Artist 178 Pat Ward Williams Reframing photography Remembering female artists from history





Pat Ward Williams (born 1948) is an African-American photographer whose work often focused around the complexities of race, gender, and history. She is based in Los Angeles-based and her work explores the personal and political lives of African-Americans.


The artist set out to disrupt the homogenous way black life was captured on camera. “We always looked so pitiful, like victims,” she told the LA Times. “I knew I was a happy person. There were aspects of the black community that weren’t being shown.”



Attempting to break past photography’s tendency to linger on surfaces, Williams incorporates other media and methodology into her process, yielding mixed media collages that collapse past and present, history and imagination.


Jamillah James, a curator at the Institute of Contemporary Art, has been quoted saying “Her combination of photography, found materials, and text engages viewers in a perceptual tug of war between what they see, their own associations, the artist’s voice, and the weight of history.”

One of Williams’ best known works is Accused/Blowtorch/Padlock (1986), which consists of an image of a black man tied to a tree surrounded by text expressing the artist’s reaction to this image.
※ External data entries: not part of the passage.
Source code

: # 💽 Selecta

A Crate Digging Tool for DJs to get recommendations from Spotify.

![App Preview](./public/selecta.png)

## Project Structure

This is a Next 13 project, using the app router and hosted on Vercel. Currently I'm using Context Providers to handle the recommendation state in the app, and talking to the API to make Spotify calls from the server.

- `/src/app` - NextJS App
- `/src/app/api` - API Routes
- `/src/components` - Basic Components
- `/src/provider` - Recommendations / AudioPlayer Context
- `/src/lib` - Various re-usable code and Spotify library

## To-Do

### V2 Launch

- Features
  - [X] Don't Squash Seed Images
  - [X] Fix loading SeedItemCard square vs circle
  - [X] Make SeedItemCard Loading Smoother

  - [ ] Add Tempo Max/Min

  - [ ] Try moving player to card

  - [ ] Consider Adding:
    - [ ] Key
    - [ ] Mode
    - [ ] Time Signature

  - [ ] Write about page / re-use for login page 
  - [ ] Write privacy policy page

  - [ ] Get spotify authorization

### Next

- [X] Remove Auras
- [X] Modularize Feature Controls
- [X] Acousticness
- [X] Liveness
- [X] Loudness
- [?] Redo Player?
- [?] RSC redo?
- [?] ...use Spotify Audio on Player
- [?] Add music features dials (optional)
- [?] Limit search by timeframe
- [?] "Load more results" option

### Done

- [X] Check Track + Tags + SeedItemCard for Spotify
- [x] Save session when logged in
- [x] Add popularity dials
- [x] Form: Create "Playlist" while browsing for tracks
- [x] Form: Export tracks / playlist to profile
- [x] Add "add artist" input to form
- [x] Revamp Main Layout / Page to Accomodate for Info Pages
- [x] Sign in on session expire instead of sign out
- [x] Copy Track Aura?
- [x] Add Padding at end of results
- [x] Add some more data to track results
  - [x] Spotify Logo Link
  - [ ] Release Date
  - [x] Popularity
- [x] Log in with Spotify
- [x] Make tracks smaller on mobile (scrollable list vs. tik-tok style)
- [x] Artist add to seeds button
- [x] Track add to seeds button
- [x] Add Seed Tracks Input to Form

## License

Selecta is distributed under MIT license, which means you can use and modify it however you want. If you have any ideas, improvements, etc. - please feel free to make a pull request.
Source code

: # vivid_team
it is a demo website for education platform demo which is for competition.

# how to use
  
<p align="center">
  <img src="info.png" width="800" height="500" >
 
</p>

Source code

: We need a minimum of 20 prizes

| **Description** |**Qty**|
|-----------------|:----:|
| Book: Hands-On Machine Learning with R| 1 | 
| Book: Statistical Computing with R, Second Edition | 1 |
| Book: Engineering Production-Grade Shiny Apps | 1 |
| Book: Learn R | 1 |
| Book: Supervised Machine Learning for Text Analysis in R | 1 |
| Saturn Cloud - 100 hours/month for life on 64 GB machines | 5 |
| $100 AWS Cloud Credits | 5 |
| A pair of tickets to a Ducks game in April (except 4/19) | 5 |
Williams has explained her intent in the work and the title of the piece: “I force the viewer to look at what is really going on by dissecting the important body of information and by directing with text what the viewer should notice: the tied hands (accused), the scarred back (blowtorch), and the lock, chain, and tree (padlock).”


It’s intriguing despite her volume of art many pages reflect only this one artwork as their focus. I have included it but I also include of her older pieces where she was still exploring with types of over exposure to her more recent works that mimic advertising and using lighting as part of the work through the background.



One can argue much like how painters go through phases her use of language has become a visual aesthetic adding more layers to her photography.